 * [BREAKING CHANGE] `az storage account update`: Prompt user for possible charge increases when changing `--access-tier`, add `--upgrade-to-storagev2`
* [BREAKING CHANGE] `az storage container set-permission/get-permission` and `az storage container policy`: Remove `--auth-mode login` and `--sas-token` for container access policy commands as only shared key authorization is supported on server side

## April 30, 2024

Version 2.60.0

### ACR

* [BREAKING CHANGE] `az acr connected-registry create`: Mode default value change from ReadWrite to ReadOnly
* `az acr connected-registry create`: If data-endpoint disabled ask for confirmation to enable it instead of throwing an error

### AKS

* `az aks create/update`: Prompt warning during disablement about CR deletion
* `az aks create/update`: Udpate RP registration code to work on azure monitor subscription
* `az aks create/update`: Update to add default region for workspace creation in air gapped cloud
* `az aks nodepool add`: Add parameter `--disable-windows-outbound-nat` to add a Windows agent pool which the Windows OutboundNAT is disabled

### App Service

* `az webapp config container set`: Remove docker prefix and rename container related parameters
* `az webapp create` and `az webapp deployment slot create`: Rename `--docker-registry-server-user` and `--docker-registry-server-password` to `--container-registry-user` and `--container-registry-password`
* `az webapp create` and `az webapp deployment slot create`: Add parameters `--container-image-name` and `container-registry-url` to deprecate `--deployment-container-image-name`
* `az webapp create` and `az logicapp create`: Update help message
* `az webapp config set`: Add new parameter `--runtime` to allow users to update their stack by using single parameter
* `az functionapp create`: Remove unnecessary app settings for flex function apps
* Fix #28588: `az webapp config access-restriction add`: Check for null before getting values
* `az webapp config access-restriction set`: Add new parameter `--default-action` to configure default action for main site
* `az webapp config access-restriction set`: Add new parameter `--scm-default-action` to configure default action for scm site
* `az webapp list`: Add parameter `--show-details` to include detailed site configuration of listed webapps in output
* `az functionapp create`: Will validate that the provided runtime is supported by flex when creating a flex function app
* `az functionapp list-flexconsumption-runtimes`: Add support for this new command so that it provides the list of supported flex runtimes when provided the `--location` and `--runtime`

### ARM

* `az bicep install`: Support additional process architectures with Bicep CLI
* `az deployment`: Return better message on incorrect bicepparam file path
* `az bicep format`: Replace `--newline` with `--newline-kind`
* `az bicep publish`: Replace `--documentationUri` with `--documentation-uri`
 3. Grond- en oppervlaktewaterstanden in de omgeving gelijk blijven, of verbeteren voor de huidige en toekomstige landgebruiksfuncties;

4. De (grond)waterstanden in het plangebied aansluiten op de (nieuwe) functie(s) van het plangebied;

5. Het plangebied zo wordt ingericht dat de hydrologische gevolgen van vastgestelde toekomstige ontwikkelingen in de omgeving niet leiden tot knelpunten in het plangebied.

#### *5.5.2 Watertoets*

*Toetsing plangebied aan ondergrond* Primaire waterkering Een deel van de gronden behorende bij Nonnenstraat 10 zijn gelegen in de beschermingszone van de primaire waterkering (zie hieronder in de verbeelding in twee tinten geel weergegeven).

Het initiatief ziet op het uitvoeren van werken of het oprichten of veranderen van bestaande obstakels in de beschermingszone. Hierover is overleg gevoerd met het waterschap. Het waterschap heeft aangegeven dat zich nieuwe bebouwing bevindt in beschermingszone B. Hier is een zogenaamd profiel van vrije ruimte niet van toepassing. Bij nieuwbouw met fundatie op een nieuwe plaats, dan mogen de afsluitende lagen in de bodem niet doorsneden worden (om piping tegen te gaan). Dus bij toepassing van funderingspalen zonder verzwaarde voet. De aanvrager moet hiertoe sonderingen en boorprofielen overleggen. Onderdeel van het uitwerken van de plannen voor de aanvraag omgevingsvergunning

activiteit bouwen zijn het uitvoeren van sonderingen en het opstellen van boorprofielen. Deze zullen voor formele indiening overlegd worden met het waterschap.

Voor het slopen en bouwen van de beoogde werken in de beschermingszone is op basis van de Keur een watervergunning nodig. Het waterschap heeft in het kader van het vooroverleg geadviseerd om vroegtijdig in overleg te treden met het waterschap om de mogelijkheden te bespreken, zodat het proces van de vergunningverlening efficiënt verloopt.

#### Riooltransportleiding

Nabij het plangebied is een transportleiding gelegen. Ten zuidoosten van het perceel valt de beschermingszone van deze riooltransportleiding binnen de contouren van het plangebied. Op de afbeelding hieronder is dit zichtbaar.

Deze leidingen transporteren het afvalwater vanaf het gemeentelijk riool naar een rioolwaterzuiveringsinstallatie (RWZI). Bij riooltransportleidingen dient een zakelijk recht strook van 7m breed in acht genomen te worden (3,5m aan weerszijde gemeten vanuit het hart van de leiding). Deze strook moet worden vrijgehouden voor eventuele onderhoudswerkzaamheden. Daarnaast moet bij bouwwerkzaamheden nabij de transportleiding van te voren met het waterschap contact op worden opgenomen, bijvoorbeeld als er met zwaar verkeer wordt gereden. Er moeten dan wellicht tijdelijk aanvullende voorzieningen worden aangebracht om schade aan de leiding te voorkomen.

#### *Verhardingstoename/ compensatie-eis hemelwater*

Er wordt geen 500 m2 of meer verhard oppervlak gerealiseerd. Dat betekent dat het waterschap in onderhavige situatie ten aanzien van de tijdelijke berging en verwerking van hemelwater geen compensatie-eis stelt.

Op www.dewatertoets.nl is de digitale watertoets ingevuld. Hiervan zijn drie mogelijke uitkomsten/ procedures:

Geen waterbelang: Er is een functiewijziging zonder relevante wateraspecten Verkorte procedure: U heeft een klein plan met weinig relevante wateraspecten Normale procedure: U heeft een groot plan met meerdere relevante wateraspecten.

> [Exercise goal]: Copy all lines from the entries that contain the word "Replace".

> [Result of this task]:
* `az bicep format`: Replace `--newline` with `--newline-kind`
* `az bicep publish`: Replace `--documentationUri` with `--documentation-uri`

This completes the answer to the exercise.